KONE's human resource management relies on technicians, engineers, project managers, and digital specialists who work on safety-critical equipment. In 2025, KONE employed about 60,000 people, so training at scale matters for service quality and fast response times. Better retention also helps protect customer trust in installed equipment and supports more consistent field execution.

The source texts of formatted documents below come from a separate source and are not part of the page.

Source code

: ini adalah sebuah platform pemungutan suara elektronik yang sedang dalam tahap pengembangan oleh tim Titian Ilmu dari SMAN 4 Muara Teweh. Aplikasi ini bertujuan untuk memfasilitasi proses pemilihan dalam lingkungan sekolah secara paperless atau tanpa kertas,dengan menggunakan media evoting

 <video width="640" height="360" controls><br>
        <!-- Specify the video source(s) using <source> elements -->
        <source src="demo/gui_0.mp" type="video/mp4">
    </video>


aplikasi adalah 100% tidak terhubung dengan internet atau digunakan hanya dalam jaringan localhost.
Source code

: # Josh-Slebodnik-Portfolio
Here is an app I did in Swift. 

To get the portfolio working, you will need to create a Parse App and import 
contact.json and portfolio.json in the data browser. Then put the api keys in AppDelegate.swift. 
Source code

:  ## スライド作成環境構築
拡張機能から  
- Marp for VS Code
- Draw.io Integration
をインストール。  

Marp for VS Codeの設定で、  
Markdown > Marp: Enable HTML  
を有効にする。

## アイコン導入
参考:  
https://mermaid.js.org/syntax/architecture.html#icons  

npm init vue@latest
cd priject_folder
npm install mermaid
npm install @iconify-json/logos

KONE uses technology development to build smart monitoring, traffic optimization, and energy-efficient elevators and escalators, which helps it stand out on performance and service. Its digital services also support modernization demand across the asset life cycle, since connected systems make upkeep and upgrades easier to justify. In 2025, KONE reported EUR 11.0 billion in sales, showing that this product and service mix still drives scale.
Procurement
In 2025, KONE's procurement covered drives, controls, electronics, steel, and spare parts from a wide supplier base, which helps keep costs down and quality steady. For a business that reported about EUR 11 billion in 2025 sales, even small sourcing gains matter because they flow into installation margins and service uptime. Strong procurement also lowers supply risk, so KONE can deliver equipment and maintenance parts on time.
KONE's support activities in 2025 were built to keep a EUR 11.0 billion sales base moving through one global system: firm infrastructure, 60,000 employees, R&D, and sourcing. That mix helps KONE deliver installs, service, and modernization with control, speed, and compliance. The key point: support functions protect uptime and margin.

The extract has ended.